_WHAT THE TASK ASKS_
Each record is to be given again without alteration.

_ENTRIES SUPPLIED_
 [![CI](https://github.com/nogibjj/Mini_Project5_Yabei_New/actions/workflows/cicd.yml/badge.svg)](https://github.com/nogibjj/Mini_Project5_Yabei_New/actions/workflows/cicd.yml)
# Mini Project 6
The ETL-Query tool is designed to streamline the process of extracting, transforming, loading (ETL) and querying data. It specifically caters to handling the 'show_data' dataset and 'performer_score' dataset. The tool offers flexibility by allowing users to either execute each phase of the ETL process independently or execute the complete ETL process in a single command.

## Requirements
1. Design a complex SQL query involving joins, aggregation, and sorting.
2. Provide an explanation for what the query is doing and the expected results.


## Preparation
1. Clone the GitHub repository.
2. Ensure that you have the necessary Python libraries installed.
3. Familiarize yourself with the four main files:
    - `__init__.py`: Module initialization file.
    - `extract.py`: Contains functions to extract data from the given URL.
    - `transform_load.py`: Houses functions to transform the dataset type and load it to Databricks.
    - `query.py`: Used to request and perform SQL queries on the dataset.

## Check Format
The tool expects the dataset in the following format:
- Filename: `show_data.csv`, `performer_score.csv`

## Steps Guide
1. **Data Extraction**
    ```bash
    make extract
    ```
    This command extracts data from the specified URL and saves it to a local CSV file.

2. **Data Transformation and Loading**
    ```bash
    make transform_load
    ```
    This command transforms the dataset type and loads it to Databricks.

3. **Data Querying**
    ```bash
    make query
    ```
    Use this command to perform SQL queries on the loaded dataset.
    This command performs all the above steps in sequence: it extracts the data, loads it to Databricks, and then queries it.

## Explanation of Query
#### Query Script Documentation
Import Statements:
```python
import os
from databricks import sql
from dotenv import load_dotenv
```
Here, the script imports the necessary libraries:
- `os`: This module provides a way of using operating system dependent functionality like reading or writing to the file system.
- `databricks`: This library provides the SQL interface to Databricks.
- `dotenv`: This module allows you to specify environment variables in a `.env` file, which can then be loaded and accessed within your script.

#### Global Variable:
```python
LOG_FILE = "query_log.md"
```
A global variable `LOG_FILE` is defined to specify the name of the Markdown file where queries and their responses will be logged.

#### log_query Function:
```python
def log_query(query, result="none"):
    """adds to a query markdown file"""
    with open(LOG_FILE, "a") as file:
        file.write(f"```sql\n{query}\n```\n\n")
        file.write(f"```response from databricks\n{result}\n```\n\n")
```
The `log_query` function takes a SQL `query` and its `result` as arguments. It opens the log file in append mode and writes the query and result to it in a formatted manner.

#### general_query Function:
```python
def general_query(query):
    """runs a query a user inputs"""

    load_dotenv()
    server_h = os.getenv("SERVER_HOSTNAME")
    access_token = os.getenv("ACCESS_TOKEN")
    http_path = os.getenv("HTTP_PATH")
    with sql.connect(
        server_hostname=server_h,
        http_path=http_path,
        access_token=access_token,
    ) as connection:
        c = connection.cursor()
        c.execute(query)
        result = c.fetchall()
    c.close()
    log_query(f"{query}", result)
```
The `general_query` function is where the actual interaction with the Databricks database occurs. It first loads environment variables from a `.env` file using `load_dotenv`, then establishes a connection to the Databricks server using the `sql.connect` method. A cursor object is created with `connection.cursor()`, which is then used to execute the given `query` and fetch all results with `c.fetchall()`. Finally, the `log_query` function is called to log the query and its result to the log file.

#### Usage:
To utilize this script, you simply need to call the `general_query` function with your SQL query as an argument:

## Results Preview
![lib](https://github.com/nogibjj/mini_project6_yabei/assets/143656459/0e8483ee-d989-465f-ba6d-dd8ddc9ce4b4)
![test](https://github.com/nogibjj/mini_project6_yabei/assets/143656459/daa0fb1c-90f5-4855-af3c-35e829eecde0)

_TASK RESPONSE_
 [![CI](https://github.com/nogibjj/Mini_Project5_Yabei_New/actions/workflows/cicd.yml/badge.svg)](https://github.com/nogibjj/Mini_Project5_Yabei_New/actions/workflows/cicd.yml)
# Mini Project 6
The ETL-Query tool is designed to streamline the process of extracting, transforming, loading (ETL) and querying data. It specifically caters to handling the 'show_data' dataset and 'performer_score' dataset. The tool offers flexibility by allowing users to either execute each phase of the ETL process independently or execute the complete ETL process in a single command.

## Requirements
1. Design a complex SQL query involving joins, aggregation, and sorting.
2. Provide an explanation for what the query is doing and the expected results.


## Preparation
1. Clone the GitHub repository.
2. Ensure that you have the necessary Python libraries installed.
3. Familiarize yourself with the four main files:
    - `__init__.py`: Module initialization file.
    - `extract.py`: Contains functions to extract data from the given URL.
    - `transform_load.py`: Houses functions to transform the dataset type and load it to Databricks.
    - `query.py`: Used to request and perform SQL queries on the dataset.

## Check Format
The tool expects the dataset in the following format:
- Filename: `show_data.csv`, `performer_score.csv`

## Steps Guide
1. **Data Extraction**
    ```bash
    make extract
    ```
    This command extracts data from the specified URL and saves it to a local CSV file.

2. **Data Transformation and Loading**
    ```bash
    make transform_load
    ```
    This command transforms the dataset type and loads it to Databricks.

3. **Data Querying**
    ```bash
    make query
    ```
    Use this command to perform SQL queries on the loaded dataset.
    This command performs all the above steps in sequence: it extracts the data, loads it to Databricks, and then queries it.

## Explanation of Query
#### Query Script Documentation
Import Statements:
```python
import os
from databricks import sql
from dotenv import load_dotenv
```
Here, the script imports the necessary libraries:
- `os`: This module provides a way of using operating system dependent functionality like reading or writing to the file system.
- `databricks`: This library provides the SQL interface to Databricks.
- `dotenv`: This module allows you to specify environment variables in a `.env` file, which can then be loaded and accessed within your script.

#### Global Variable:
```python
LOG_FILE = "query_log.md"
```
A global variable `LOG_FILE` is defined to specify the name of the Markdown file where queries and their responses will be logged.

#### log_query Function:
```python
def log_query(query, result="none"):
    """adds to a query markdown file"""
    with open(LOG_FILE, "a") as file:
        file.write(f"```sql\n{query}\n```\n\n")
        file.write(f"```response from databricks\n{result}\n```\n\n")
```
The `log_query` function takes a SQL `query` and its `result` as arguments. It opens the log file in append mode and writes the query and result to it in a formatted manner.

#### general_query Function:
```python
def general_query(query):
    """runs a query a user inputs"""

    load_dotenv()
    server_h = os.getenv("SERVER_HOSTNAME")
    access_token = os.getenv("ACCESS_TOKEN")
    http_path = os.getenv("HTTP_PATH")
    with sql.connect(
        server_hostname=server_h,
        http_path=http_path,
        access_token=access_token,
    ) as connection:
        c = connection.cursor()
        c.execute(query)
        result = c.fetchall()
    c.close()
    log_query(f"{query}", result)
```
The `general_query` function is where the actual interaction with the Databricks database occurs. It first loads environment variables from a `.env` file using `load_dotenv`, then establishes a connection to the Databricks server using the `sql.connect` method. A cursor object is created with `connection.cursor()`, which is then used to execute the given `query` and fetch all results with `c.fetchall()`. Finally, the `log_query` function is called to log the query and its result to the log file.

#### Usage:
To utilize this script, you simply need to call the `general_query` function with your SQL query as an argument:

## Results Preview
![lib](https://github.com/nogibjj/mini_project6_yabei/assets/143656459/0e8483ee-d989-465f-ba6d-dd8ddc9ce4b4)
![test](https://github.com/nogibjj/mini_project6_yabei/assets/143656459/daa0fb1c-90f5-4855-af3c-35e829eecde0)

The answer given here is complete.